The Natural Organic Colouring Matters
By
Arthur George Perkin, F.R.S., F.R.S.E., F.I.C., professor of colour chemistry and dyeing in the University of Leeds
and
Arthur Ernest Everest, D.Sc., Ph.D., F.I.C., of the Wilton Research Laboratories; Late head of the Department of Coal-tar Colour Chemistry; Technical College, Huddersfield
Longmans, Green and Co.
39 Paternoster Row, London
Fourth Avenue & 30th Street, New York
Bombay, Calcutta, and Madras
1918
Kaikki kuvat (kemialliset kaavat) puuttuvat // None of the illustrations (of chemical formulas) included.

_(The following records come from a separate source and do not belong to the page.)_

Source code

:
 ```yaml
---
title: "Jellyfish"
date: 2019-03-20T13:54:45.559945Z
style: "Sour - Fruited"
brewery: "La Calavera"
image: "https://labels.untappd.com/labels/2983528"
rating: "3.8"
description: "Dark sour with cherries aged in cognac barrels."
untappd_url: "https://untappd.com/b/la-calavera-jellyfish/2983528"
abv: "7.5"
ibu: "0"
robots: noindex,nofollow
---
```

The epidermal cells of the leaves of certain flowering plants contain, dissolved in their cell sap, a substance which is coloured blue by iodine. The colour disappears on warming and returns on cooling, as is the case with starch. On this account the compound was regarded as an amorphous variety of starch by Sanio, its discoverer (Botanische Zeitung, 1857, 15, 420). Schenck (ibid., 1857, 15, 497, 455) doubted whether this substance was identical with starch, and the correctness of this view was confirmed by Nageli (Beitrage zur wissensch. Botanik, 1860, 2, 187). For the chemical examination of this substance the dried shoots of the S. officinalis were selected by Barger (Chem. Soc. Trans., 1906, 89, 1210) as the raw material, because this plant is relatively rich in the compound, and is grown on the Continent for pharmaceutical purposes, so that large quantities are easily obtainable.